Saturday, 12 September 2015
Into the Woods, Dramatic Productions, Gunghalin Theatre
James Lapine and Stephen Sondheim's musical is the most obviously commercially appealing of their three shows - a plot consisting of fairy stories jammed together is always going to have much wider audience than a french painter or an italian stalker - but it still has traps for performers, including a varying tone (with some scenes playing as broad spoof, and others as deeply emotional explorations of loss and pain), Sondheim's trademark "how many words can we squeeze into three minutes" phrasing and odd rhythmic patterns, and an ending that doesn't entirely hold up to scrutiny (the second act spends extensive time criticising the characters for having behaved dubiously without thinking the consequences, only to turn around and let them behave dubiously without thinking of the consequences again to resolve everything).
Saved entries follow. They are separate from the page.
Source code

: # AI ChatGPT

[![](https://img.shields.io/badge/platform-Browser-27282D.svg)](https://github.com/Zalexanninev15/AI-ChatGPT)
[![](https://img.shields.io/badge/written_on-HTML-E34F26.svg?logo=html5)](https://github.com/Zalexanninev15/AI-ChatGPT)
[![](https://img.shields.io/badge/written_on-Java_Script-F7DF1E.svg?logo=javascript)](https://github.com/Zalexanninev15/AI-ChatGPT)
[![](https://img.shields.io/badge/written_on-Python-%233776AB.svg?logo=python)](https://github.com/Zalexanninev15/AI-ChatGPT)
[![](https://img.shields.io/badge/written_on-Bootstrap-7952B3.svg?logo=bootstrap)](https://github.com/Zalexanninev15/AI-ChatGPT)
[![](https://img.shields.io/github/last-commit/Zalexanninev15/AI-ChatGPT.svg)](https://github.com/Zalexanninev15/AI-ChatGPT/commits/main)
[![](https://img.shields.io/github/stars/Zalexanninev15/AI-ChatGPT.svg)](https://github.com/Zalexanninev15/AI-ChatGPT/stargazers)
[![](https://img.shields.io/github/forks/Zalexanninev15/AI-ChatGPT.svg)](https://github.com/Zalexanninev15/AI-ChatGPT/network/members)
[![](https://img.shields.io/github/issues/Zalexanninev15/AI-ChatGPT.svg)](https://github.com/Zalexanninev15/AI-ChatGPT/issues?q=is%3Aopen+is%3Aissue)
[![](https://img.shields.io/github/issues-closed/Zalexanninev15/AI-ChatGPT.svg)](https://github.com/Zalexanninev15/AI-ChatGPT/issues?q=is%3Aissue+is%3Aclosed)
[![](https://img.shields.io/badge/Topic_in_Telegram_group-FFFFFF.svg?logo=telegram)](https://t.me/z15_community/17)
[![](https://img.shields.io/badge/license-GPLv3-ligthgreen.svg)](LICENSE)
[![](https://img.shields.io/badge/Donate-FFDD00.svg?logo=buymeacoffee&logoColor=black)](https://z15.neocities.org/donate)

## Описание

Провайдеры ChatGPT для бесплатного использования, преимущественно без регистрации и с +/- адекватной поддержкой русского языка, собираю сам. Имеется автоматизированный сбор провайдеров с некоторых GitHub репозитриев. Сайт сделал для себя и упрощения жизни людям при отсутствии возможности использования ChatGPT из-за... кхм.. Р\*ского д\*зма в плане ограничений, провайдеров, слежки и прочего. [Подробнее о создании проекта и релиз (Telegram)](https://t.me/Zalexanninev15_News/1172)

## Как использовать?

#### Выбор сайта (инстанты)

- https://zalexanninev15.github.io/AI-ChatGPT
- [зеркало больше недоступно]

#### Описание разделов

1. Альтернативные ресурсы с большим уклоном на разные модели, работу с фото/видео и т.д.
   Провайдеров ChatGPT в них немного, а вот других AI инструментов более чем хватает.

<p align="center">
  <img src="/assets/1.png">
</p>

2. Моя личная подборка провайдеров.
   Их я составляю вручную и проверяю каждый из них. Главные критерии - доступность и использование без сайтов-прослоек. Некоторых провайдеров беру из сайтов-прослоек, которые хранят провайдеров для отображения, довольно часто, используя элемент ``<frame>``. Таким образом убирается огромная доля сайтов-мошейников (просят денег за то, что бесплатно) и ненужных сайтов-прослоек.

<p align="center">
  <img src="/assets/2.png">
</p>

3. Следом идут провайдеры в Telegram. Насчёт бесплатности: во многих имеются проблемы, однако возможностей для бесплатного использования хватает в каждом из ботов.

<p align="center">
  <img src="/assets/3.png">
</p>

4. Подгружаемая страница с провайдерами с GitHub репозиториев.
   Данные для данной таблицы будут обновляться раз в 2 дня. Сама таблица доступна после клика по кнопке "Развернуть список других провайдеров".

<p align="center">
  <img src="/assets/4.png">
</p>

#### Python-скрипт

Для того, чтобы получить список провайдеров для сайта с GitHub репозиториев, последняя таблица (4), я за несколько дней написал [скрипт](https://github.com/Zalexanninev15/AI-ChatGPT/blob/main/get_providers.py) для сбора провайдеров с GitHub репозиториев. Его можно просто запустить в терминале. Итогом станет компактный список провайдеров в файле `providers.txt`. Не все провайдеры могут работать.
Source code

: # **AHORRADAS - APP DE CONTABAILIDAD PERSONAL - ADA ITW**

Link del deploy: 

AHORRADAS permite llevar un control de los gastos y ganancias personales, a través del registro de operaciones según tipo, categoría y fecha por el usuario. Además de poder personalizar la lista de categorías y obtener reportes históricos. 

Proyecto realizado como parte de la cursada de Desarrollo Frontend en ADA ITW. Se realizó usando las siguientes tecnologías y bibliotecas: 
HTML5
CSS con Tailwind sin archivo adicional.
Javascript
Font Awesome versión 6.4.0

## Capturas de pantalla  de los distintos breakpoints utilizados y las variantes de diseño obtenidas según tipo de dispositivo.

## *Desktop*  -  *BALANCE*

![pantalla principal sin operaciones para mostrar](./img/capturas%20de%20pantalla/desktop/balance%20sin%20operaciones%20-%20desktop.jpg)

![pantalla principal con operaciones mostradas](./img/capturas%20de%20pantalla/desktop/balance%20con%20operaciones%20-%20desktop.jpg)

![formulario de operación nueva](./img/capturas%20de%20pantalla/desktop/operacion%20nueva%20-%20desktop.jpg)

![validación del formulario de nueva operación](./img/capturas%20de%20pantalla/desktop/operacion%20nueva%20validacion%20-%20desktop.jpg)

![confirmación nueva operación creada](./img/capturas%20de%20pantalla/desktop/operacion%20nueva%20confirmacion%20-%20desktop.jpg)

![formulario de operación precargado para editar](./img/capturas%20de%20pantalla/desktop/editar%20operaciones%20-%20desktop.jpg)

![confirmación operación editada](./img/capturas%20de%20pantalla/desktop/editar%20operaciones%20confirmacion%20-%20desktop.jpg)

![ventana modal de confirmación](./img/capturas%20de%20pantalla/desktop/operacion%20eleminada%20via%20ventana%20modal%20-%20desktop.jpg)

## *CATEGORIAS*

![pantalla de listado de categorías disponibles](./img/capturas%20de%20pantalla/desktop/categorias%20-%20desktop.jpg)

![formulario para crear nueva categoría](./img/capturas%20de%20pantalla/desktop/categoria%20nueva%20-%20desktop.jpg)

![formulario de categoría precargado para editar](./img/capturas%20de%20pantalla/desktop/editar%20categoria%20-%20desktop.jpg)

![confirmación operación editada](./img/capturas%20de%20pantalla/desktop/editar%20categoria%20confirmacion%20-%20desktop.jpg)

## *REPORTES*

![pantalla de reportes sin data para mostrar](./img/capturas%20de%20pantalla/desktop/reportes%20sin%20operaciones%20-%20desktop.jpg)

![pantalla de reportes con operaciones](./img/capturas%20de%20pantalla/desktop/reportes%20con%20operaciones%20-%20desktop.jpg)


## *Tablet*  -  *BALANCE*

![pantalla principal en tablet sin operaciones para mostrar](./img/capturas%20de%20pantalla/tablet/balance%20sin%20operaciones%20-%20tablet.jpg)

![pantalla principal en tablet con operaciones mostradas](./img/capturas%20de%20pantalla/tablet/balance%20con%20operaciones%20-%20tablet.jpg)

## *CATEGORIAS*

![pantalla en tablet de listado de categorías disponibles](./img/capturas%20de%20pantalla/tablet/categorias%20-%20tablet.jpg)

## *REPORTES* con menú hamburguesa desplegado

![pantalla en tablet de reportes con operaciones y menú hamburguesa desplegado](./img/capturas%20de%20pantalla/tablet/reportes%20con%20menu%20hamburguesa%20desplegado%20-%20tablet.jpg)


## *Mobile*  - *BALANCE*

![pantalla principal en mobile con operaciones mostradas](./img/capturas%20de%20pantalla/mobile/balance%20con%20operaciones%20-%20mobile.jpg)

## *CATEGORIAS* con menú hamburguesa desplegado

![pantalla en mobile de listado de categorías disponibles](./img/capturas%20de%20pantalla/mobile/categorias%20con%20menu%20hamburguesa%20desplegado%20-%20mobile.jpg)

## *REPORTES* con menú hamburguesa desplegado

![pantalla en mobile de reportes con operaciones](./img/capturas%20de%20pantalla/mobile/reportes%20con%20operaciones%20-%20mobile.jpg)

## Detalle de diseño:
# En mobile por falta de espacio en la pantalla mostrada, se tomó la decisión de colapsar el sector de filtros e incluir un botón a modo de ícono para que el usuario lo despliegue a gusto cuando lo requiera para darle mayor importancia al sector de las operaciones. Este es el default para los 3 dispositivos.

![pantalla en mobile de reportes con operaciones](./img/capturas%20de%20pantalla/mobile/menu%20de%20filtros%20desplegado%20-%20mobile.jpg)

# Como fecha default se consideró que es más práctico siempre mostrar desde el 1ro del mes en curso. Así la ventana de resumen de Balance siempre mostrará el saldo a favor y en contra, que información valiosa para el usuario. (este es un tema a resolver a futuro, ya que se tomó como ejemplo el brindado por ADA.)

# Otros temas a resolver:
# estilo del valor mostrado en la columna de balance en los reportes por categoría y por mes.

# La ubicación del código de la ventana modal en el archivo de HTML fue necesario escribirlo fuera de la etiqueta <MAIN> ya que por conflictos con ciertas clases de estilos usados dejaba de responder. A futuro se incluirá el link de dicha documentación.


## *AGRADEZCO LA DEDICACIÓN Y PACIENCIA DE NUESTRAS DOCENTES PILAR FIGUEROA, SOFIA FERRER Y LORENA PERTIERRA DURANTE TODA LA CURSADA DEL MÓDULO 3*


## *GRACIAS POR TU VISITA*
Dramatic Productions unevenly satisfies these requirements. There's some particularly strong performances, as well as a few lacklustre ones, but a strong sense of pace keeps the action rolling along reasonably nicely. In act two, in particular, the show develops a sense of desolation as misfortune after misfortune pile up on the characters, and there's some nice character work there. But there's also a couple of places where performers are only working on a purely surface level - playing for the laugh at the expense of playing for the truth. THere's also some wandernig accents around the cast - some play regional british, some are definately singing in an American accent (although here it might be that the songs rhyme properly in american but not in british).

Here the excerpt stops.